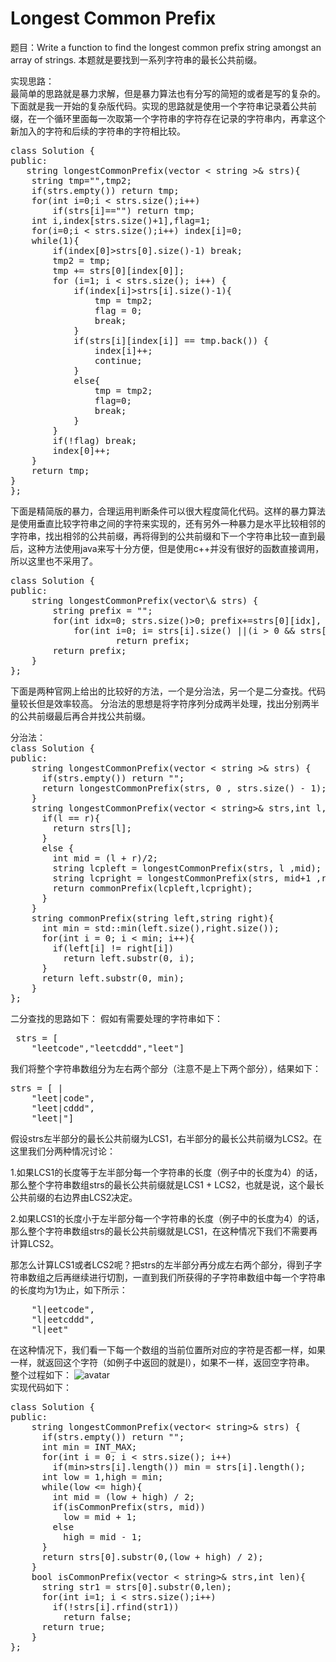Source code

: # Longest Common Prefix

题目：Write a function to find the longest common prefix string amongst an array of strings.
本题就是要找到一系列字符串的最长公共前缀。

实现思路：
<br>最简单的思路就是暴力求解，但是暴力算法也有分写的简短的或者是写的复杂的。下面就是我一开始的复杂版代码。实现的思路就是使用一个字符串记录着公共前缀，在一个循环里面每一次取第一个字符串的字符存在记录的字符串内，再拿这个新加入的字符和后续的字符串的字符相比较。
<pre>class Solution {
public:
   string longestCommonPrefix(vector < string >& strs){
    string tmp="",tmp2;
    if(strs.empty()) return tmp;
    for(int i=0;i < strs.size();i++)
        if(strs[i]=="") return tmp;
    int i,index[strs.size()+1],flag=1;
    for(i=0;i < strs.size();i++) index[i]=0;
    while(1){
        if(index[0]>strs[0].size()-1) break;
        tmp2 = tmp;
        tmp += strs[0][index[0]];
        for (i=1; i < strs.size(); i++) {
            if(index[i]>strs[i].size()-1){
                tmp = tmp2;
                flag = 0;
                break;
            }
            if(strs[i][index[i]] == tmp.back()) {
                index[i]++;
                continue;
            }
            else{
                tmp = tmp2;
                flag=0;
                break;
            }
        }
        if(!flag) break;
        index[0]++;
    }
    return tmp;
}
}; </pre>

下面是精简版的暴力，合理运用判断条件可以很大程度简化代码。这样的暴力算法是使用垂直比较字符串之间的字符来实现的，还有另外一种暴力是水平比较相邻的字符串，找出相邻的公共前缀，再将得到的公共前缀和下一个字符串比较一直到最后，这种方法使用java来写十分方便，但是使用c++并没有很好的函数直接调用，所以这里也不采用了。
<pre>class Solution {
public:
    string longestCommonPrefix(vector\<string>& strs) {
        string prefix = "";
        for(int idx=0; strs.size()>0; prefix+=strs[0][idx], idx++)
            for(int i=0; i<strs.size(); i++)
                if(idx >= strs[i].size() ||(i > 0 && strs[i][idx] != strs[i-1][idx]))
                    return prefix;
        return prefix;
    }
}; </pre>

下面是两种官网上给出的比较好的方法，一个是分治法，另一个是二分查找。代码量较长但是效率较高。
分治法的思想是将字符序列分成两半处理，找出分别两半的公共前缀最后再合并找公共前缀。
<pre>分治法：
class Solution {
public:
    string longestCommonPrefix(vector < string >& strs) {
      if(strs.empty()) return "";
      return longestCommonPrefix(strs, 0 , strs.size() - 1);
    }
    string longestCommonPrefix(vector < string>& strs,int l,int r){
      if(l == r){
        return strs[l];
      }
      else {
        int mid = (l + r)/2;
        string lcpleft = longestCommonPrefix(strs, l ,mid);
        string lcpright = longestCommonPrefix(strs, mid+1 ,r);
        return commonPrefix(lcpleft,lcpright);
      }
    }
    string commonPrefix(string left,string right){
      int min = std::min(left.size(),right.size());
      for(int i = 0; i < min; i++){
        if(left[i] != right[i])
          return left.substr(0, i);
      }
      return left.substr(0, min);
    }
};</pre>

二分查找的思路如下：
假如有需要处理的字符串如下：
<pre> strs = [
    "leetcode","leetcddd","leet"]
</pre>
我们将整个字符串数组分为左右两个部分（注意不是上下两个部分），结果如下：
<pre>
strs = [ |
    "leet|code",
    "leet|cddd",
    "leet|"]
</pre>
假设strs左半部分的最长公共前缀为LCS1，右半部分的最长公共前缀为LCS2。在这里我们分两种情况讨论：

1.如果LCS1的长度等于左半部分每一个字符串的长度（例子中的长度为4）的话，那么整个字符串数组strs的最长公共前缀就是LCS1 + LCS2，也就是说，这个最长公共前缀的右边界由LCS2决定。

2.如果LCS1的长度小于左半部分每一个字符串的长度（例子中的长度为4）的话，那么整个字符串数组strs的最长公共前缀就是LCS1，在这种情况下我们不需要再计算LCS2。

那怎么计算LCS1或者LCS2呢？把strs的左半部分再分成左右两个部分，得到子字符串数组之后再继续进行切割，一直到我们所获得的子字符串数组中每一个字符串的长度均为1为止，如下所示：

<pre>
    "l|eetcode",
    "l|eetcddd",
    "l|eet"
</pre>
在这种情况下，我们看一下每一个数组的当前位置所对应的字符是否都一样，如果一样，就返回这个字符（如例子中返回的就是l），如果不一样，返回空字符串。<br>
整个过程如下：
![avatar](https://segmentfault.com/img/bVLDl9?w=811&h=706/view.png)
<br>实现代码如下：
<pre>
class Solution {
public:
    string longestCommonPrefix(vector< string>& strs) {
      if(strs.empty()) return "";
      int min = INT_MAX;
      for(int i = 0; i < strs.size(); i++)
        if(min>strs[i].length()) min = strs[i].length();
      int low = 1,high = min;
      while(low <= high){
        int mid = (low + high) / 2;
        if(isCommonPrefix(strs, mid))
          low = mid + 1;
        else 
          high = mid - 1;
      }
      return strs[0].substr(0,(low + high) / 2);
    }
    bool isCommonPrefix(vector < string>& strs,int len){
      string str1 = strs[0].substr(0,len);
      for(int i=1; i < strs.size();i++)
        if(!strs[i].rfind(str1))
          return false;
      return true;
    }
};
</pre>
════════
ACTIVITY: Transcribe the data verbatim. No picture belongs in the result.

EXERCISE RESPONSE:
Source code

: # Longest Common Prefix

题目：Write a function to find the longest common prefix string amongst an array of strings.
本题就是要找到一系列字符串的最长公共前缀。

实现思路：
<br>最简单的思路就是暴力求解，但是暴力算法也有分写的简短的或者是写的复杂的。下面就是我一开始的复杂版代码。实现的思路就是使用一个字符串记录着公共前缀，在一个循环里面每一次取第一个字符串的字符存在记录的字符串内，再拿这个新加入的字符和后续的字符串的字符相比较。
<pre>class Solution {
public:
   string longestCommonPrefix(vector < string >& strs){
    string tmp="",tmp2;
    if(strs.empty()) return tmp;
    for(int i=0;i < strs.size();i++)
        if(strs[i]=="") return tmp;
    int i,index[strs.size()+1],flag=1;
    for(i=0;i < strs.size();i++) index[i]=0;
    while(1){
        if(index[0]>strs[0].size()-1) break;
        tmp2 = tmp;
        tmp += strs[0][index[0]];
        for (i=1; i < strs.size(); i++) {
            if(index[i]>strs[i].size()-1){
                tmp = tmp2;
                flag = 0;
                break;
            }
            if(strs[i][index[i]] == tmp.back()) {
                index[i]++;
                continue;
            }
            else{
                tmp = tmp2;
                flag=0;
                break;
            }
        }
        if(!flag) break;
        index[0]++;
    }
    return tmp;
}
}; </pre>

下面是精简版的暴力，合理运用判断条件可以很大程度简化代码。这样的暴力算法是使用垂直比较字符串之间的字符来实现的，还有另外一种暴力是水平比较相邻的字符串，找出相邻的公共前缀，再将得到的公共前缀和下一个字符串比较一直到最后，这种方法使用java来写十分方便，但是使用c++并没有很好的函数直接调用，所以这里也不采用了。
<pre>class Solution {
public:
    string longestCommonPrefix(vector\<string>& strs) {
        string prefix = "";
        for(int idx=0; strs.size()>0; prefix+=strs[0][idx], idx++)
            for(int i=0; i<strs.size(); i++)
                if(idx >= strs[i].size() ||(i > 0 && strs[i][idx] != strs[i-1][idx]))
                    return prefix;
        return prefix;
    }
}; </pre>

下面是两种官网上给出的比较好的方法，一个是分治法，另一个是二分查找。代码量较长但是效率较高。
分治法的思想是将字符序列分成两半处理，找出分别两半的公共前缀最后再合并找公共前缀。
<pre>分治法：
class Solution {
public:
    string longestCommonPrefix(vector < string >& strs) {
      if(strs.empty()) return "";
      return longestCommonPrefix(strs, 0 , strs.size() - 1);
    }
    string longestCommonPrefix(vector < string>& strs,int l,int r){
      if(l == r){
        return strs[l];
      }
      else {
        int mid = (l + r)/2;
        string lcpleft = longestCommonPrefix(strs, l ,mid);
        string lcpright = longestCommonPrefix(strs, mid+1 ,r);
        return commonPrefix(lcpleft,lcpright);
      }
    }
    string commonPrefix(string left,string right){
      int min = std::min(left.size(),right.size());
      for(int i = 0; i < min; i++){
        if(left[i] != right[i])
          return left.substr(0, i);
      }
      return left.substr(0, min);
    }
};</pre>

二分查找的思路如下：
假如有需要处理的字符串如下：
<pre> strs = [
    "leetcode","leetcddd","leet"]
</pre>
我们将整个字符串数组分为左右两个部分（注意不是上下两个部分），结果如下：
<pre>
strs = [ |
    "leet|code",
    "leet|cddd",
    "leet|"]
</pre>
假设strs左半部分的最长公共前缀为LCS1，右半部分的最长公共前缀为LCS2。在这里我们分两种情况讨论：

1.如果LCS1的长度等于左半部分每一个字符串的长度（例子中的长度为4）的话，那么整个字符串数组strs的最长公共前缀就是LCS1 + LCS2，也就是说，这个最长公共前缀的右边界由LCS2决定。

2.如果LCS1的长度小于左半部分每一个字符串的长度（例子中的长度为4）的话，那么整个字符串数组strs的最长公共前缀就是LCS1，在这种情况下我们不需要再计算LCS2。

那怎么计算LCS1或者LCS2呢？把strs的左半部分再分成左右两个部分，得到子字符串数组之后再继续进行切割，一直到我们所获得的子字符串数组中每一个字符串的长度均为1为止，如下所示：

<pre>
    "l|eetcode",
    "l|eetcddd",
    "l|eet"
</pre>
在这种情况下，我们看一下每一个数组的当前位置所对应的字符是否都一样，如果一样，就返回这个字符（如例子中返回的就是l），如果不一样，返回空字符串。<br>
整个过程如下：
![avatar](https://segmentfault.com/img/bVLDl9?w=811&h=706/view.png)
<br>实现代码如下：
<pre>
class Solution {
public:
    string longestCommonPrefix(vector< string>& strs) {
      if(strs.empty()) return "";
      int min = INT_MAX;
      for(int i = 0; i < strs.size(); i++)
        if(min>strs[i].length()) min = strs[i].length();
      int low = 1,high = min;
      while(low <= high){
        int mid = (low + high) / 2;
        if(isCommonPrefix(strs, mid))
          low = mid + 1;
        else 
          high = mid - 1;
      }
      return strs[0].substr(0,(low + high) / 2);
    }
    bool isCommonPrefix(vector < string>& strs,int len){
      string str1 = strs[0].substr(0,len);
      for(int i=1; i < strs.size();i++)
        if(!strs[i].rfind(str1))
          return false;
      return true;
    }
};
</pre>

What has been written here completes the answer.